What is being asked
Give back every record below precisely as written.

Record extracts
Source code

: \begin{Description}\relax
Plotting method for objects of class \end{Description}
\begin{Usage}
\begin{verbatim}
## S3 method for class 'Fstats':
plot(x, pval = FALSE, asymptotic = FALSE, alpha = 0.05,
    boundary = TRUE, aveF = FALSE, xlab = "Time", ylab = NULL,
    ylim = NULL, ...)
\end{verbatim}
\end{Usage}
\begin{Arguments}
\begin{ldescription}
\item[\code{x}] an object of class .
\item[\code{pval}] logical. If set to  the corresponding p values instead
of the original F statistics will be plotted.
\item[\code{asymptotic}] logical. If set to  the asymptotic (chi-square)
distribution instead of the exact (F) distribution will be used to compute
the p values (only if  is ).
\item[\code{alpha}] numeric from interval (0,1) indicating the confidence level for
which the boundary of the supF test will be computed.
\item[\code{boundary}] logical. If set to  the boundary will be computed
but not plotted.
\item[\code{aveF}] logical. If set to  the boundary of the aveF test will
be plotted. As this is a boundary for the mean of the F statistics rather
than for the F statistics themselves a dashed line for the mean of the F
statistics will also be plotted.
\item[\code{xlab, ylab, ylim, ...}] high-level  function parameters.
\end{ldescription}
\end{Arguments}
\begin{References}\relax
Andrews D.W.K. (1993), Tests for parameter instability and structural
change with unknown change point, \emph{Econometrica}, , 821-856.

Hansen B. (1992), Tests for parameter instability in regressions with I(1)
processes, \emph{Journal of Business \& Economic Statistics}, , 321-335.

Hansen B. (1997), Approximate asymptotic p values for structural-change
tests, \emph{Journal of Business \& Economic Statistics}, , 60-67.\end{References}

Answer to this problem
Source code

: \begin{Description}\relax
Plotting method for objects of class \end{Description}
\begin{Usage}
\begin{verbatim}
## S3 method for class 'Fstats':
plot(x, pval = FALSE, asymptotic = FALSE, alpha = 0.05,
    boundary = TRUE, aveF = FALSE, xlab = "Time", ylab = NULL,
    ylim = NULL, ...)
\end{verbatim}
\end{Usage}
\begin{Arguments}
\begin{ldescription}
\item[\code{x}] an object of class .
\item[\code{pval}] logical. If set to  the corresponding p values instead
of the original F statistics will be plotted.
\item[\code{asymptotic}] logical. If set to  the asymptotic (chi-square)
distribution instead of the exact (F) distribution will be used to compute
the p values (only if  is ).
\item[\code{alpha}] numeric from interval (0,1) indicating the confidence level for
which the boundary of the supF test will be computed.
\item[\code{boundary}] logical. If set to  the boundary will be computed
but not plotted.
\item[\code{aveF}] logical. If set to  the boundary of the aveF test will
be plotted. As this is a boundary for the mean of the F statistics rather
than for the F statistics themselves a dashed line for the mean of the F
statistics will also be plotted.
\item[\code{xlab, ylab, ylim, ...}] high-level  function parameters.
\end{ldescription}
\end{Arguments}
\begin{References}\relax
Andrews D.W.K. (1993), Tests for parameter instability and structural
change with unknown change point, \emph{Econometrica}, , 821-856.

Hansen B. (1992), Tests for parameter instability in regressions with I(1)
processes, \emph{Journal of Business \& Economic Statistics}, , 321-335.

Hansen B. (1997), Approximate asymptotic p values for structural-change
tests, \emph{Journal of Business \& Economic Statistics}, , 60-67.\end{References}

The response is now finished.